**REQUIRED WORK:** Print the data exactly. Pictures stay out.
==== MATERIAL FOR THE TASK ====
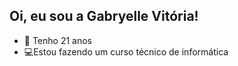 ## Oi, eu sou a Gabryelle Vitória!
- 🌱  Tenho 21 anos
- 💻Estou fazendo um curso técnico de informática
   

<!---
Gabryelle-Vi/Gabryelle-Vi is a ✨ special ✨ repository because its `README.md` (this file) appears on your GitHub profile
You can click the Preview link to take a look at your changes.
--->
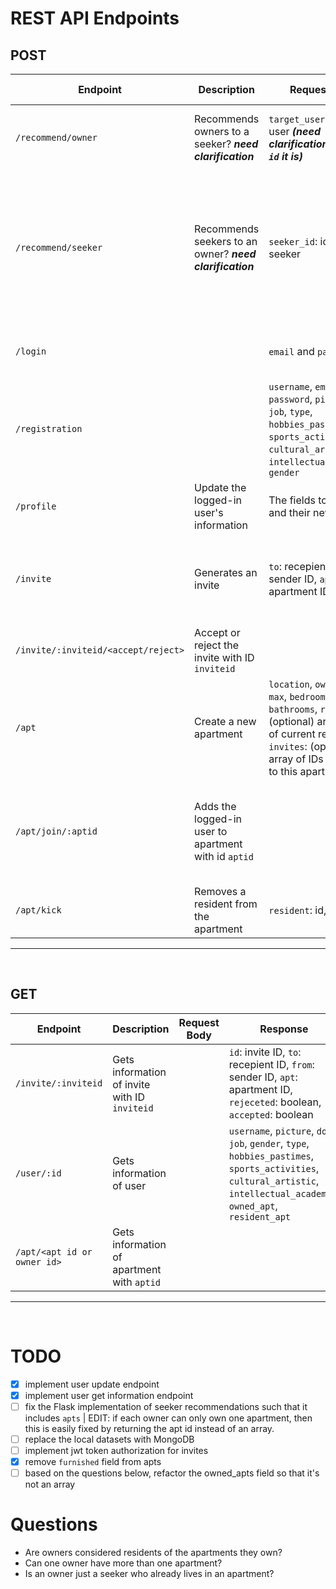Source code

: # REST API Endpoints
## POST
| **Endpoint**                        | **Description**                                          | **Request Body**                                                                                                                                                                         | **Response**                                                                                                             | **Authorization required** | **Notes**                                                                                                                                                                                      |
| ----------------------------------- | -------------------------------------------------------- | ---------------------------------------------------------------------------------------------------------------------------------------------------------------------------------------- | ------------------------------------------------------------------------------------------------------------------------ | :------------------------: | ---------------------------------------------------------------------------------------------------------------------------------------------------------------------------------------------- |
| `/recommend/owner`                  | Recommends owners to a seeker? _**need clarification**_  | `target_user`: id of the user _**(need clarification on whose `id` it is)**_                                                                                                             | JSON array of `{ "common_interests": decimal, "id": integer, "similarity": decimal }`                                    |                            | Response is an array of owners, sorted by `similarity`, from highest to lowest.                                                                                                                |
| `/recommend/seeker`                 | Recommends seekers to an owner? _**need clarification**_ | `seeker_id`: id of the seeker                                                                                                                                                            | JSON array of `{ "apts": [], "common_interests": decimal, "id": integer}`.                                               |                            | Response is an array of seekers, sorted by `common_interests`, from highest to lowest. _**(need clarification on what `id` refers to. Is it the owner of the apartments or another seeker?)**_ |
| `/login`                            |                                                          | `email` and `password`                                                                                                                                                                   | `{ status: true/false, success: success/failure message }`                                                               |                            |                                                                                                                                                                                                |
| `/registration`                     |                                                          | `username`, `email`, `password`, `picture`, `dob`, `job`, `type`, `hobbies_pastimes`, `sports_activities`, `cultural_artistic`, `intellectual_academic`, `gender`                        | `{ success: boolean, message: success/error message string }`                                                            |                            |                                                                                                                                                                                                |
| `/profile`                          | Update the logged-in user's information                  | The fields to update and their new values                                                                                                                                                |                                                                                                                          |             ✔              |                                                                                                                                                                                                |
| `/invite`                           | Generates an invite                                      | `to`: recepient ID, `from`: sender ID, `apt`: apartment ID                                                                                                                               | Same as in request body, but also includes `id`: the newly created invite's ID, `rejected`: boolean, `accepted`: boolean |                            |                                                                                                                                                                                                |
| `/invite/:inviteid/<accept/reject>` | Accept or reject the invite with ID `inviteid`           |                                                                                                                                                                                          | `success`: boolean, `message`                                                                                            |             ✔              |                                                                                                                                                                                                |
| `/apt`                              | Create a new apartment                                   | `location`, `owner`, `price`, `max`, `bedrooms`, `bathrooms`, `residents`: (optional) array of IDs of current residents, `invites`: (optional) array of IDs of invites to this apartment | Same as request body but includes `id`: newly created apt's ID, `available`: boolean, default false                      |                            |                                                                                                                                                                                                |
| `/apt/join/:aptid`                  | Adds the logged-in user to apartment with id `aptid`     |                                                                                                                                                                                          |                                                                                                                          |             ✔              | If the number of residents in the apartment is not less than the apartment's `max` the user won't be able to join the aparmtent.                                                               |
| `/apt/kick`                         | Removes a resident from the apartment                    | `resident`: id, `apt`: id                                                                                                                                                                | `{ success: boolean, message: string }`                                                                                  |             ✔              | The token of the owner of th apartment must be included                                                                                                                                        |
---
<br>

## GET
| **Endpoint**        | **Description**                               | **Request Body** | **Response**                                                                                                                                                              | **Authorization required** | **Notes** |
| ------------------- | --------------------------------------------- | ---------------- | ------------------------------------------------------------------------------------------------------------------------------------------------------------------------- | :------------------------: | --------- |
| `/invite/:inviteid` | Gets information of invite with ID `inviteid` |                  | `id`: invite ID, `to`: recepient ID, `from`: sender ID, `apt`: apartment ID, `rejeceted`: boolean, `accepted`: boolean                                                    |             ✔              |           |
| `/user/:id`         | Gets information of user                      |                  | `username`, `picture`, `dob`, `job`, `gender`, `type`, `hobbies_pastimes`, `sports_activities`, `cultural_artistic`, `intellectual_academic`, `owned_apt`, `resident_apt` |                            |           |
| `/apt/<apt id or owner id>`       | Gets information of apartment with `aptid`    |                  |                                                                                                                                                                           |                            |           |

---
<br>

# TODO
- [x] implement user update endpoint
- [x] implement user get information endpoint
- [ ] fix the Flask implementation of seeker recommendations such that it includes `apts` | EDIT: if each owner can only own one apartment, then this is easily fixed by returning the apt id instead of an array.
- [ ] replace the local datasets with MongoDB 
- [ ] implement jwt token authorization for invites
- [x] remove `furnished` field from apts
- [ ] based on the questions below, refactor the owned_apts field so that it's not an array

# Questions
- Are owners considered residents of the apartments they own?
- Can one owner have more than one apartment?
- Is an owner just a seeker who already lives in an apartment?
====
**EXERCISE OUTPUT:**
 ## Oi, eu sou a Gabryelle Vitória!
- 🌱  Tenho 21 anos
- 💻Estou fazendo um curso técnico de informática
   

<!---
Gabryelle-Vi/Gabryelle-Vi is a ✨ special ✨ repository because its `README.md` (this file) appears on your GitHub profile
You can click the Preview link to take a look at your changes.
--->
Source code

: # REST API Endpoints
## POST
| **Endpoint**                        | **Description**                                          | **Request Body**                                                                                                                                                                         | **Response**                                                                                                             | **Authorization required** | **Notes**                                                                                                                                                                                      |
| ----------------------------------- | -------------------------------------------------------- | ---------------------------------------------------------------------------------------------------------------------------------------------------------------------------------------- | ------------------------------------------------------------------------------------------------------------------------ | :------------------------: | ---------------------------------------------------------------------------------------------------------------------------------------------------------------------------------------------- |
| `/recommend/owner`                  | Recommends owners to a seeker? _**need clarification**_  | `target_user`: id of the user _**(need clarification on whose `id` it is)**_                                                                                                             | JSON array of `{ "common_interests": decimal, "id": integer, "similarity": decimal }`                                    |                            | Response is an array of owners, sorted by `similarity`, from highest to lowest.                                                                                                                |
| `/recommend/seeker`                 | Recommends seekers to an owner? _**need clarification**_ | `seeker_id`: id of the seeker                                                                                                                                                            | JSON array of `{ "apts": [], "common_interests": decimal, "id": integer}`.                                               |                            | Response is an array of seekers, sorted by `common_interests`, from highest to lowest. _**(need clarification on what `id` refers to. Is it the owner of the apartments or another seeker?)**_ |
| `/login`                            |                                                          | `email` and `password`                                                                                                                                                                   | `{ status: true/false, success: success/failure message }`                                                               |                            |                                                                                                                                                                                                |
| `/registration`                     |                                                          | `username`, `email`, `password`, `picture`, `dob`, `job`, `type`, `hobbies_pastimes`, `sports_activities`, `cultural_artistic`, `intellectual_academic`, `gender`                        | `{ success: boolean, message: success/error message string }`                                                            |                            |                                                                                                                                                                                                |
| `/profile`                          | Update the logged-in user's information                  | The fields to update and their new values                                                                                                                                                |                                                                                                                          |             ✔              |                                                                                                                                                                                                |
| `/invite`                           | Generates an invite                                      | `to`: recepient ID, `from`: sender ID, `apt`: apartment ID                                                                                                                               | Same as in request body, but also includes `id`: the newly created invite's ID, `rejected`: boolean, `accepted`: boolean |                            |                                                                                                                                                                                                |
| `/invite/:inviteid/<accept/reject>` | Accept or reject the invite with ID `inviteid`           |                                                                                                                                                                                          | `success`: boolean, `message`                                                                                            |             ✔              |                                                                                                                                                                                                |
| `/apt`                              | Create a new apartment                                   | `location`, `owner`, `price`, `max`, `bedrooms`, `bathrooms`, `residents`: (optional) array of IDs of current residents, `invites`: (optional) array of IDs of invites to this apartment | Same as request body but includes `id`: newly created apt's ID, `available`: boolean, default false                      |                            |                                                                                                                                                                                                |
| `/apt/join/:aptid`                  | Adds the logged-in user to apartment with id `aptid`     |                                                                                                                                                                                          |                                                                                                                          |             ✔              | If the number of residents in the apartment is not less than the apartment's `max` the user won't be able to join the aparmtent.                                                               |
| `/apt/kick`                         | Removes a resident from the apartment                    | `resident`: id, `apt`: id                                                                                                                                                                | `{ success: boolean, message: string }`                                                                                  |             ✔              | The token of the owner of th apartment must be included                                                                                                                                        |
---
<br>

## GET
| **Endpoint**        | **Description**                               | **Request Body** | **Response**                                                                                                                                                              | **Authorization required** | **Notes** |
| ------------------- | --------------------------------------------- | ---------------- | ------------------------------------------------------------------------------------------------------------------------------------------------------------------------- | :------------------------: | --------- |
| `/invite/:inviteid` | Gets information of invite with ID `inviteid` |                  | `id`: invite ID, `to`: recepient ID, `from`: sender ID, `apt`: apartment ID, `rejeceted`: boolean, `accepted`: boolean                                                    |             ✔              |           |
| `/user/:id`         | Gets information of user                      |                  | `username`, `picture`, `dob`, `job`, `gender`, `type`, `hobbies_pastimes`, `sports_activities`, `cultural_artistic`, `intellectual_academic`, `owned_apt`, `resident_apt` |                            |           |
| `/apt/<apt id or owner id>`       | Gets information of apartment with `aptid`    |                  |                                                                                                                                                                           |                            |           |

---
<br>

# TODO
- [x] implement user update endpoint
- [x] implement user get information endpoint
- [ ] fix the Flask implementation of seeker recommendations such that it includes `apts` | EDIT: if each owner can only own one apartment, then this is easily fixed by returning the apt id instead of an array.
- [ ] replace the local datasets with MongoDB 
- [ ] implement jwt token authorization for invites
- [x] remove `furnished` field from apts
- [ ] based on the questions below, refactor the owned_apts field so that it's not an array

# Questions
- Are owners considered residents of the apartments they own?
- Can one owner have more than one apartment?
- Is an owner just a seeker who already lives in an apartment?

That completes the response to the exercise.